Saved data entries

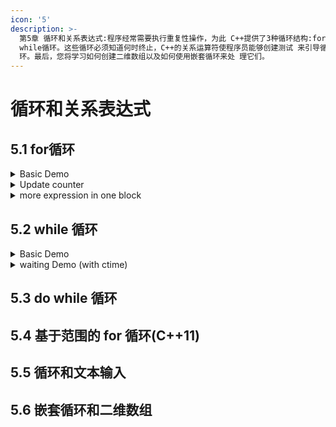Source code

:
 ```yaml
---
icon: '5'
description: >-
  第5章 循环和关系表达式:程序经常需要执行重复性操作，为此 C++提供了3种循环结构:for循环、while循环和do
  while循环。这些循环必须知道何时终止，C++的关系运算符使程序员能够创建测试 来引导循环。本章还将介绍如何创建逐字符地读取和处理输入的循
  环。最后，您将学习如何创建二维数组以及如何使用嵌套循环来处 理它们。
---
```


# 循环和关系表达式

## 5.1 for循环

<details>

<summary>Basic Demo</summary>

没有大括号，默认后边的一行

```cpp
for (initialization; test-expression; update-expression)
    body;
```

有大括号

```cpp
for (initialization; test-expression; update-expression) {
    body;
}
```

&#x20;Demo

```cpp
// forloop.cpp -- introducing the for loop
#include <iostream>
int main()
{
    using namespace std;
    int i;  // create a counter
//   initialize; test ; update
    for (i = 0; i < 5; i++)
        cout << "C++ knows loops.\n";
    cout << "C++ knows when to stop.\n";
    // cin.get();
    return 0;
}

```

</details>

<details>

<summary>Update counter</summary>

* 可以++，--，注意理论上++i 比 i++速度快
* 可以倒序

```cpp
for (int i = word.size() - 1; i >= 0; i--)
        cout << word[i];
```

* 可以递增递减指针

```cpp
int main()
{
    using namespace std;
    
    double arr[5] = {2,4,6,8,10};
    double *p = arr;
    cout << *p++ << *p++ << *p++; // 2 4 6
    double * = arr;
    cout << *++q << *++q << *++q; // 4 6 8
    return 0;
}
```

```cpp
// 指针递增，然后取值
*++p;
// 取值然后指针递增
*p++;
// 指针指得地方++
++*p;
// 指针指得地方++
(*p)++;
```

</details>

<details>

<summary>more expression in one block</summary>

逗号运算符

<pre class="language-cpp"><code class="lang-cpp">// forstr2.cpp -- reversing an array
#include &#x3C;iostream>
#include &#x3C;string>
int main()
{
    using namespace std;
    cout &#x3C;&#x3C; "Enter a word: ";
    string word;
    cin >> word;

    // physically modify string object
    char temp;
    int i, j;
<strong>    for (j = 0, i = word.size() - 1; j &#x3C; i; --i, ++j)
</strong>    {                       // start block
        temp = word[i];
        word[i] = word[j];
        word[j] = temp;
    }                       // end block
    cout &#x3C;&#x3C; word &#x3C;&#x3C; "\nDone\n";
    // cin.get();
    // cin.get();
    return 0; 
}
</code></pre>

</details>

## 5.2 while 循环

<details>

<summary>Basic Demo</summary>

```cpp
while (test-condition)
    body
    
while (test-condition) {
    body
}
```

```cpp
// while.cpp -- introducing the while loop
#include <iostream>
const int ArSize = 20;
int main()
{
    using namespace std;
    char name[ArSize];

    cout << "Your first name, please: ";
    cin >> name;
    cout << "Here is your name, verticalized and ASCIIized:\n";
    int i = 0;                  // start at beginning of string
    while (name[i] != '\0')     // process to end of string
    {
        cout << name[i] << ": " << int(name[i]) << endl;
        i++;                    // don't forget this step
    }
    // cin.get();
    // cin.get();
    return 0; 
}

```

</details>

<details>

<summary>waiting Demo (with ctime)</summary>



<pre class="language-cpp"><code class="lang-cpp">// waiting.cpp -- using clock() in a time-delay loop
#include &#x3C;iostream>
#include &#x3C;ctime> // describes clock() function, clock_t type
int main()
{
    using namespace std;
    cout &#x3C;&#x3C; "Enter the delay time, in seconds: ";
    float secs;
    cin >> secs;
    clock_t delay = secs * <a data-footnote-ref href="#user-content-fn-1">CLOCKS_PER_SEC</a>;  // convert to clock ticks
    cout &#x3C;&#x3C; "starting\a\n";
    clock_t start = clock();
    while (clock() - start &#x3C; delay )        // wait until time elapses
        ;                                   // note the semicolon
    cout &#x3C;&#x3C; "done \a\n";
    // cin.get();
    // cin.get();
    return 0; 
}

</code></pre>

```
(base) kimshan@MacBook-Pro output % ./"waiting"
Enter the delay time, in seconds: 10
starting
done 
```

</details>

## 5.3 do while 循环



## 5.4 基于范围的 for 循环(C++11)



## 5.5 循环和文本输入



## 5.6 嵌套循环和二维数组

[^1]: in ctime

### WORK INSTRUCTIONS:
If a line in the data above contains the string "double", count it; then state only the total.

### SOLUTION TO THE EXERCISE:
3